Unorganized territory of Crow Wing County, Minnesota, US

West Crow Wing is an unorganized territory in Crow Wing County, Minnesota, United States. The population was 5,649 at the 2020 census. It is part of the Brainerd Micropolitan Statistical Area.

In 2016, county commissioners considered plans to organize the territory as a township or city.

==Geography==
According to the United States Census Bureau, the unorganized territory has a total area of 48.8 square miles (126.4 km^{2}), of which 35.1 square miles (91.0 km^{2}) is land and 13.7 square miles (35.4 km^{2}) (27.99%) is water. The GNIS also notes it as First Assessment Unorganized Territory. The unincorporated community of Legionville is located within the area.

==Demographics==
As of the census of 2000, there were 5,144 people, 1,870 households, and 1,477 families residing in the unorganized territory. The population density was 146.4 PD/sqmi. There were 2,387 housing units at an average density of 67.9 /sqmi. The racial makeup of the unorganized territory was 98.60% White, 0.08% Black or African American, 0.35% Native American, 0.21% Asian, 0.29% from other races, and 0.47% from two or more races. Hispanic or Latino of any race were 0.87% of the population.

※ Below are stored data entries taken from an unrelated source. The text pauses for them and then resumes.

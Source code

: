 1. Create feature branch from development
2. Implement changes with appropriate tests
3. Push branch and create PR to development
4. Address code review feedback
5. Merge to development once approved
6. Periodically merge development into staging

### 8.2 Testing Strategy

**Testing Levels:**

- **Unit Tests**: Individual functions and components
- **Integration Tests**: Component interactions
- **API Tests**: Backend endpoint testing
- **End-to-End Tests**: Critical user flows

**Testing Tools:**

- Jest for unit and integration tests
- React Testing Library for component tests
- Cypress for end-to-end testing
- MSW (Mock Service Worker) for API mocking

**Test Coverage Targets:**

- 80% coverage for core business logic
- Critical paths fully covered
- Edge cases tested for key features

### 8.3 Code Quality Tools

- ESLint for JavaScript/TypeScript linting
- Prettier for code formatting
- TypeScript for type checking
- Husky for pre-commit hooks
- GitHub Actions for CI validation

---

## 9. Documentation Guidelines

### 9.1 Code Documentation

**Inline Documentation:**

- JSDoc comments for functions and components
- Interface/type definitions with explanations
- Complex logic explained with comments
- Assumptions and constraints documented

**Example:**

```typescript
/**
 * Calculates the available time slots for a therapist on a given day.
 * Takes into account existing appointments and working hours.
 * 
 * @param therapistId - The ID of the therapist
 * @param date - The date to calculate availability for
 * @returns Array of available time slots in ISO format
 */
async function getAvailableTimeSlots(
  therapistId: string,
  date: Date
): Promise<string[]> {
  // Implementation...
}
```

There were 1,870 households, out of which 38.1% had children under the age of 18 living with them, 68.3% were married couples living together, 6.8% had a female householder with no husband present, and 21.0% were non-families. 16.2% of all households were made up of individuals, and 4.9% had someone living alone who was 65 years of age or older. The average household size was 2.75 and the average family size was 3.07.

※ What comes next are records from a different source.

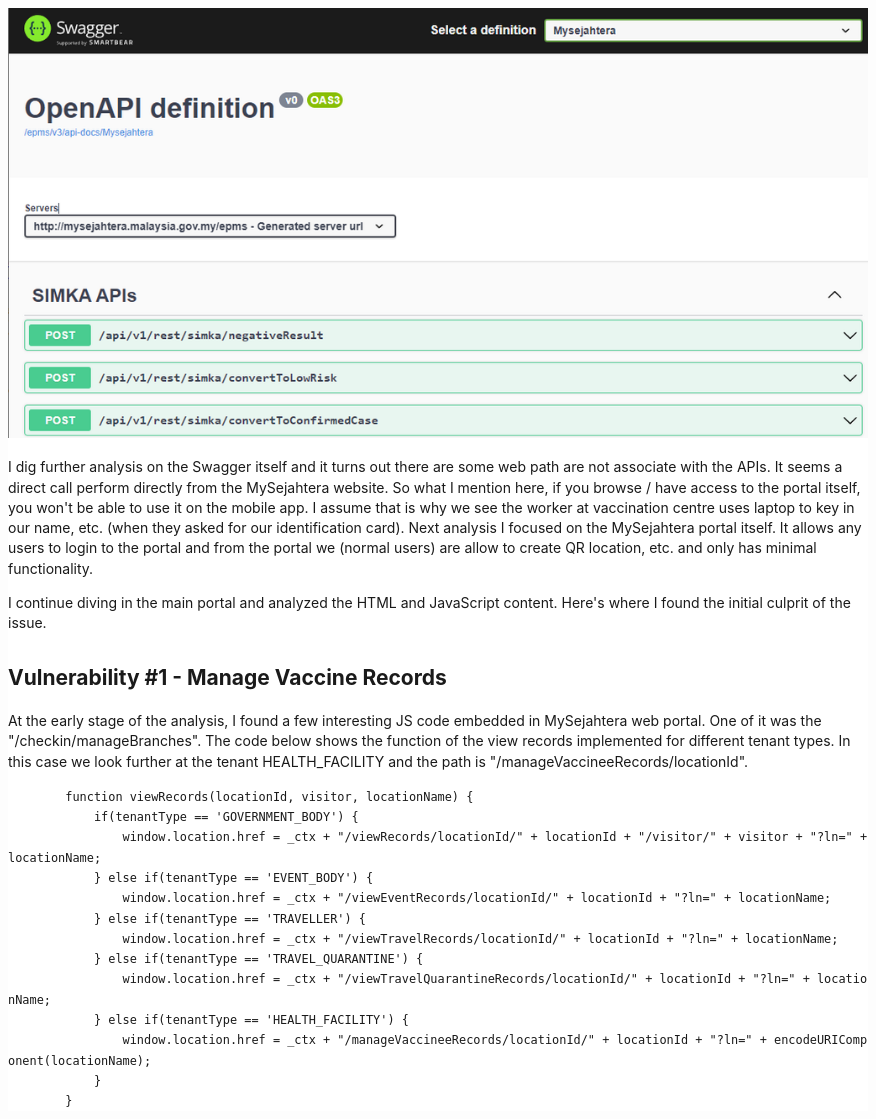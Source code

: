 ![Screenshot](https://raw.githubusercontent.com/nafiez/nlabs.github.io/master/images/swagger_mysj.png "Screenshot")

I dig further analysis on the Swagger itself and it turns out there are some web path are not associate with the APIs. It seems a direct call perform directly from the MySejahtera website. So what I mention here, if you browse / have access to the portal itself, you won't be able to use it on the mobile app. I assume that is why we see the worker at vaccination centre uses laptop to key in our name, etc. (when they asked for our identification card). Next analysis I focused on the MySejahtera portal itself. It allows any users to login to the portal and from the portal we (normal users) are allow to create QR location, etc. and only has minimal functionality. 

I continue diving in the main portal and analyzed the HTML and JavaScript content. Here's where I found the initial culprit of the issue.

Vulnerability #1 - Manage Vaccine Records
-----------------------------------------
At the early stage of the analysis, I found a few interesting JS code embedded in MySejahtera web portal. One of it was the "/checkin/manageBranches". The code below shows the function of the view records implemented for different tenant types. In this case we look further at the tenant HEALTH_FACILITY and the path is "/manageVaccineeRecords/locationId". 
```
        function viewRecords(locationId, visitor, locationName) {
            if(tenantType == 'GOVERNMENT_BODY') {
                window.location.href = _ctx + "/viewRecords/locationId/" + locationId + "/visitor/" + visitor + "?ln=" + locationName;
            } else if(tenantType == 'EVENT_BODY') {
                window.location.href = _ctx + "/viewEventRecords/locationId/" + locationId + "?ln=" + locationName;
            } else if(tenantType == 'TRAVELLER') {
                window.location.href = _ctx + "/viewTravelRecords/locationId/" + locationId + "?ln=" + locationName;
            } else if(tenantType == 'TRAVEL_QUARANTINE') {
                window.location.href = _ctx + "/viewTravelQuarantineRecords/locationId/" + locationId + "?ln=" + locationName;
            } else if(tenantType == 'HEALTH_FACILITY') {
                window.location.href = _ctx + "/manageVaccineeRecords/locationId/" + locationId + "?ln=" + encodeURIComponent(locationName);
            }
        }
```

In the unorganized territory the population was spread out, with 27.8% under the age of 18, 7.0% from 18 to 24, 29.0% from 25 to 44, 26.3% from 45 to 64, and 9.9% who were 65 years of age or older. The median age was 38 years. For every 100 females, there were 102.8 males. For every 100 females age 18 and over, there were 104.3 males.

The median income for a household in the unorganized territory was $51,127, and the median income for a family was $55,821. Males had a median income of $40,917 versus $25,922 for females. The per capita income for the unorganized territory was $21,796. About 4.2% of families and 4.2% of the population were below the poverty line, including 3.9% of those under age 18 and 3.0% of those age 65 or over.